1回でもバトルを行うと、その後、このカードは破棄される。
――――――――――――――――――
壊れやすいという制限付きだが、古代の黒魔術によってさらに強化。
【アルテミス】が身にまとっていた毛皮が黒く染まり、手足に紋章のようなものが浮かび上がる。
リンクカードを装備し終えた後でも、リンにはまだ余裕があった。
重量級の【タラスク】は頑丈だが、その巨体ゆえに方向転換すら間に合っていない。
「それじゃあ、もう1回! 【全世界終末戦争】!
4200を2倍にして、【アルテミス】が2600だから……
今度のは11000ダメージなんだけど、これでも耐えられそう?」
「無理に決まってるでしょおおおおおーーーーーっ!!」
女性が叫ぶ中、またしてもエリアの一角を焼き尽くす太陽。
最終兵器の火力は5桁というおかしな数字に達し、カウンターカードを使おうものなら8400ダメージがプレイヤーを粉砕する。

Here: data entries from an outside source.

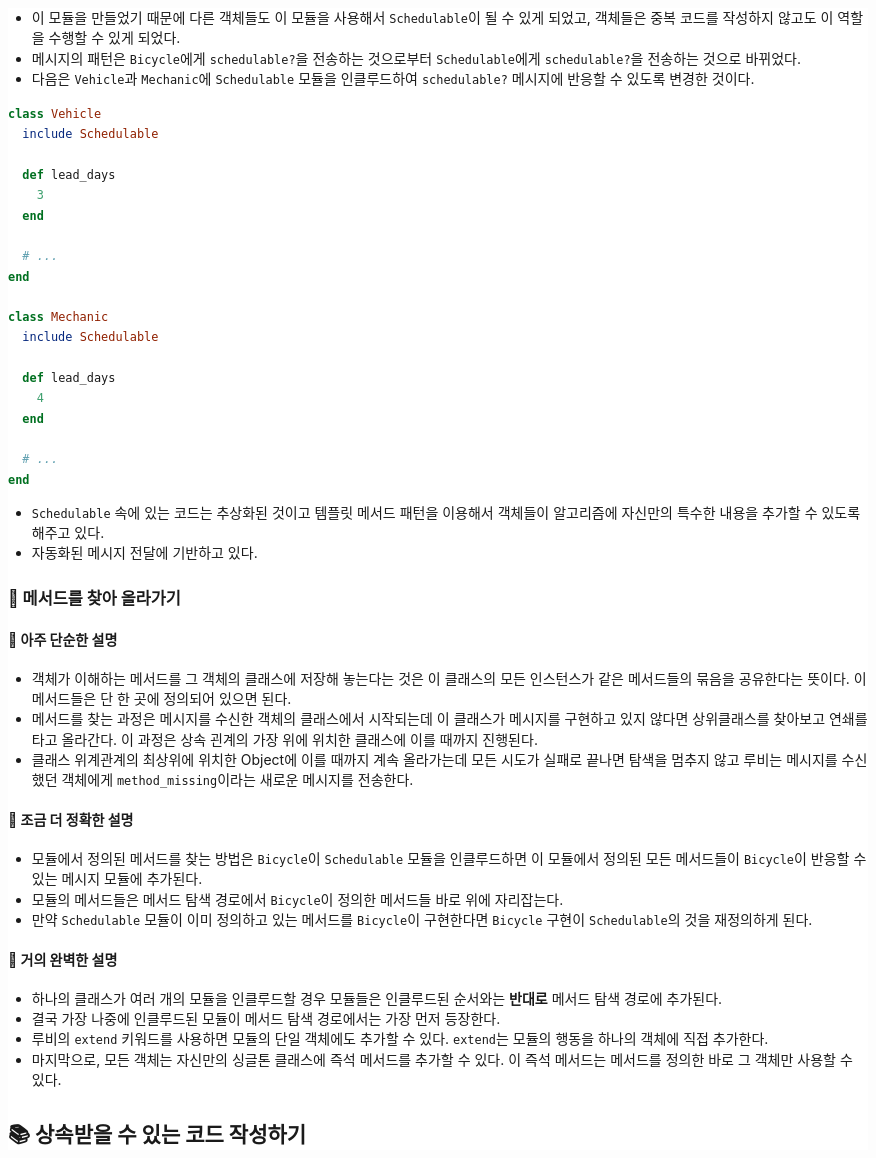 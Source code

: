 - 이 모듈을 만들었기 때문에 다른 객체들도 이 모듈을 사용해서 `Schedulable`이 될 수 있게 되었고, 객체들은 중복 코드를 작성하지 않고도 이 역할을 수행할 수 있게 되었다.
- 메시지의 패턴은 `Bicycle`에게 `schedulable?`을 전송하는 것으로부터 `Schedulable`에게 `schedulable?`을 전송하는 것으로 바뀌었다.
- 다음은 `Vehicle`과 `Mechanic`에 `Schedulable` 모듈을 인클루드하여 `schedulable?` 메시지에 반응할 수 있도록 변경한 것이다.

```ruby title="IncludeBicycle.rb"
class Vehicle
  include Schedulable

  def lead_days
    3
  end

  # ...
end

class Mechanic
  include Schedulable

  def lead_days
    4
  end

  # ...
end
```

- `Schedulable` 속에 있는 코드는 추상화된 것이고 템플릿 메서드 패턴을 이용해서 객체들이 알고리즘에 자신만의 특수한 내용을 추가할 수 있도록 해주고 있다.
- 자동화된 메시지 전달에 기반하고 있다.

### 🎈 메서드를 찾아 올라가기

#### 🐤 아주 단순한 설명
- 객체가 이해하는 메서드를 그 객체의 클래스에 저장해 놓는다는 것은 이 클래스의 모든 인스턴스가 같은 메서드들의 묶음을 공유한다는 뜻이다. 이 메서드들은 단 한 곳에 정의되어 있으면 된다.
- 메서드를 찾는 과정은 메시지를 수신한 객체의 클래스에서 시작되는데 이 클래스가 메시지를 구현하고 있지 않다면 상위클래스를 찾아보고 연쇄를 타고 올라간다. 이 과정은 상속 괸계의 가장 위에 위치한 클래스에 이를 때까지 진행된다.
- 클래스 위계관계의 최상위에 위치한 Object에 이를 때까지 계속 올라가는데 모든 시도가 실패로 끝나면 탐색을 멈추지 않고 루비는 메시지를 수신했던 객체에게 `method_missing`이라는 새로운 메시지를 전송한다.

#### 🐤 조금 더 정확한 설명
- 모듈에서 정의된 메서드를 찾는 방법은 `Bicycle`이 `Schedulable` 모듈을 인클루드하면 이 모듈에서 정의된 모든 메서드들이 `Bicycle`이 반응할 수 있는 메시지 모듈에 추가된다.
- 모듈의 메서드들은 메서드 탐색 경로에서 `Bicycle`이 정의한 메서드들 바로 위에 자리잡는다.
- 만약 `Schedulable` 모듈이 이미 정의하고 있는 메서드를 `Bicycle`이 구현한다면 `Bicycle` 구현이 `Schedulable`의 것을 재정의하게 된다.

#### 🐤 거의 완벽한 설명
- 하나의 클래스가 여러 개의 모듈을 인클루드할 경우 모듈들은 인클루드된 순서와는 **반대로** 메서드 탐색 경로에 추가된다.
- 결국 가장 나중에 인클루드된 모듈이 메서드 탐색 경로에서는 가장 먼저 등장한다.
- 루비의 `extend` 키워드를 사용하면 모듈의 단일 객체에도 추가할 수 있다. `extend`는 모듈의 행동을 하나의 객체에 직접 추가한다.
- 마지막으로, 모든 객체는 자신만의 싱글톤 클래스에 즉석 메서드를 추가할 수 있다. 이 즉석 메서드는 메서드를 정의한 바로 그 객체만 사용할 수 있다.

## 📚 상속받을 수 있는 코드 작성하기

【タラスク】もろとも相手が消え去ったのを確認した後、リンは再び戦力を補強した。
「ふぅ~……すぐに次の準備をしなきゃ。
デッキのカードは全部引いちゃったし、これを使っておこうかな。
【食断ちの宣誓】!」
Cards―――――――――――――
【 食断ちの宣誓 】
クラス:アンコモン★★ プロジェクトカード
効果:永続効果。このカードの使用者がデッキからドローするカードは常に1枚減る。
このカードが存在している限り、使用者以外のプレイヤーはプロジェクトカードを発動できない。
すでに効果を発動しているプロジェクトがあった場合、上記の影響からは除外される。
――――――――――――――――――
ラヴィアンローズの世界にあるカードの中でも、特に過酷とされるデメリット。それが『ドローの減少』。
デッキから引けるカードが常に1枚減るため、実質的に補給線を失う。
多大な危険を犯すことで手に入れられる効果は、相手プレイヤーに対する一方的なプロジェクトカードの使用禁止。
こんなものを通常の決闘で使うのは難しいのだが、今はデメリットなど関係ない。
本来なら1戦ずつ勝ちを重ねて、その報酬として少しずつカードを引いていくはずなのに、リンは開始から6分で全て引ききってしまった。
なお、使用済みのカードを復活させる行為はドローではないため影響しない。
「イベントに参加してる人は、どんどん倒されて減っちゃうから急がなきゃ!
あっちのほうに人がいっぱいいるかな? よ~し、行くよ【アルテミス】!」
一方的なプロジェクトカードの禁止、カウンターカードに対する狙撃、何度でも使える最終兵器。
たとえ襲われたとしてもチンチラで回避できてしまうため、もはや誰にも止められない移動型砲台と化した月の女神。
ようやく相棒を活躍をさせられる舞台にやってきたリンは、無邪気に笑いながら群衆の中へと突っ込んでいくのだった。